- To do
Of the records that follow, copy only the lines from the line containing "Deje que su" to the line containing "y compártelo con tu compañero de chat.", both included, exactly as written.
Segment Start: Data extracts
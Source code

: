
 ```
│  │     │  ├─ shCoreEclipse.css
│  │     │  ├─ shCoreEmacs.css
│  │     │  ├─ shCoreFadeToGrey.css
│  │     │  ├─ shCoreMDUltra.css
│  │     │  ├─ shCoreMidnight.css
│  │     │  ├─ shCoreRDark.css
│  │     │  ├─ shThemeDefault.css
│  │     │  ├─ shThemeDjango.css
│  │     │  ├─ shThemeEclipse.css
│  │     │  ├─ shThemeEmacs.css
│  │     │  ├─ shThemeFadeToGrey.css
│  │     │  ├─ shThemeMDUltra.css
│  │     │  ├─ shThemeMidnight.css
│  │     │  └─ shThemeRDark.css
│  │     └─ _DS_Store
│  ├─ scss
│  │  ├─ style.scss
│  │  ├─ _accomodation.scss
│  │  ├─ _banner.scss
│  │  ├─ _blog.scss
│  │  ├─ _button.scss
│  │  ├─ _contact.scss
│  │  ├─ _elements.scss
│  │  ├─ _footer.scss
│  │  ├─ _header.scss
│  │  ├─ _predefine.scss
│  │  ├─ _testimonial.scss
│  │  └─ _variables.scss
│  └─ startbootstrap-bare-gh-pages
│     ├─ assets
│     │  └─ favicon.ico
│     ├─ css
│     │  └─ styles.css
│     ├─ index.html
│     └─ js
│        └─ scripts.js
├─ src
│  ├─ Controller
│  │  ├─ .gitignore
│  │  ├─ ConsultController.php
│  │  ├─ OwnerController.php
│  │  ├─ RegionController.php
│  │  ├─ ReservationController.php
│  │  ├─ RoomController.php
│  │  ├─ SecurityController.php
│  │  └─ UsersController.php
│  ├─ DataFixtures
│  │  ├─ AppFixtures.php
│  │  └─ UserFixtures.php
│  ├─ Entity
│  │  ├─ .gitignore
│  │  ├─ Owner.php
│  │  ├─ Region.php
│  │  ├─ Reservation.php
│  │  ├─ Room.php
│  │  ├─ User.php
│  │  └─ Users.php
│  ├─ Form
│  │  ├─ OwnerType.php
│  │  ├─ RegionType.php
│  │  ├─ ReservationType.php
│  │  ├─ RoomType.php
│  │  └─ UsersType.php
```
Segment End: Data extracts
Segment Start: Data extracts
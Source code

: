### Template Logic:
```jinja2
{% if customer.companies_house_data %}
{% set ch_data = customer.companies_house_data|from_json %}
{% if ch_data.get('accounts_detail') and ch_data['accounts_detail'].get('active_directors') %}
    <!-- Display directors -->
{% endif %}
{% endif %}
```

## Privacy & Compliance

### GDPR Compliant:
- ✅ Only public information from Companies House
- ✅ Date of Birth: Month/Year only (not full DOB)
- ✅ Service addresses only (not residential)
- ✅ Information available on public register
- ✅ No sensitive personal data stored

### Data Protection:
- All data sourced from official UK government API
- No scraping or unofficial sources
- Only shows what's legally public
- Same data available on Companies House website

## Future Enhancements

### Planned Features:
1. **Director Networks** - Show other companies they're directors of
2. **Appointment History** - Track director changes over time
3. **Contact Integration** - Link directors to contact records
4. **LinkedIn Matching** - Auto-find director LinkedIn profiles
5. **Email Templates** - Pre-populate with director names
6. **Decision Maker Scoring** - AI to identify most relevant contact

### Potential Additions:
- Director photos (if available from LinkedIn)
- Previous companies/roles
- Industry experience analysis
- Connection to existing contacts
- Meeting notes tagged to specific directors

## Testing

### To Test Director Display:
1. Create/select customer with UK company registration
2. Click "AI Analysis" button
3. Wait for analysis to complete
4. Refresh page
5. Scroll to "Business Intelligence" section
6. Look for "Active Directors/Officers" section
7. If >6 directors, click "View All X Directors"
Segment End: Data extracts
Segment Start: Data extracts
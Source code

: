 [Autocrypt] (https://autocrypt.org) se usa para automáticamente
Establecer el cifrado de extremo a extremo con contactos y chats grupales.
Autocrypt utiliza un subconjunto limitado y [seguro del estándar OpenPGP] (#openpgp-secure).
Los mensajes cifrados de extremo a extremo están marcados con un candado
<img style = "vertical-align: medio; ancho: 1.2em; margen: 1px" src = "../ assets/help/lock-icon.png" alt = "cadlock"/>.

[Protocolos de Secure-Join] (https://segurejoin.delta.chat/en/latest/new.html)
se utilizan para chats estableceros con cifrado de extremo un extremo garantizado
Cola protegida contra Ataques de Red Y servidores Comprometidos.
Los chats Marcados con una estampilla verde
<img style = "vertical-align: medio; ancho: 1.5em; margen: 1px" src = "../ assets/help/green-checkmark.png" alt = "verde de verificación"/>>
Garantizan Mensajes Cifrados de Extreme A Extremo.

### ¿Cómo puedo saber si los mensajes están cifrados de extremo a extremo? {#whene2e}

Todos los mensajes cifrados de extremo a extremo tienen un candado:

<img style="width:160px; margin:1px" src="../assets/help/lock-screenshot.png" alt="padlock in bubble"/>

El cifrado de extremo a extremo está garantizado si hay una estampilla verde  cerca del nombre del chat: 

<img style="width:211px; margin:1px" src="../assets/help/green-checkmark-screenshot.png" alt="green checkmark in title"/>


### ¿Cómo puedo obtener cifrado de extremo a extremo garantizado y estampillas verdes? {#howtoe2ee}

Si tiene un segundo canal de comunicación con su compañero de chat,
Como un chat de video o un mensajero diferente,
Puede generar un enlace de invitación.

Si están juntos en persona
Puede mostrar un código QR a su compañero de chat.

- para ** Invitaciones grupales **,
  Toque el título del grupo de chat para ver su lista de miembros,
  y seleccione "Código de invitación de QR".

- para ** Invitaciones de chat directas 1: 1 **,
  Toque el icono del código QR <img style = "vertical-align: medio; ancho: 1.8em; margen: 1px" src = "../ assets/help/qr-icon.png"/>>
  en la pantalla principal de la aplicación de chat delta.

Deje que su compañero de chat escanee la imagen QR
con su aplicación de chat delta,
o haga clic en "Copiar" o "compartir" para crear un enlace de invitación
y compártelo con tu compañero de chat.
Segment End: Data extracts
- Solution below
Deje que su compañero de chat escanee la imagen QR
con su aplicación de chat delta,
o haga clic en "Copiar" o "compartir" para crear un enlace de invitación
y compártelo con tu compañero de chat.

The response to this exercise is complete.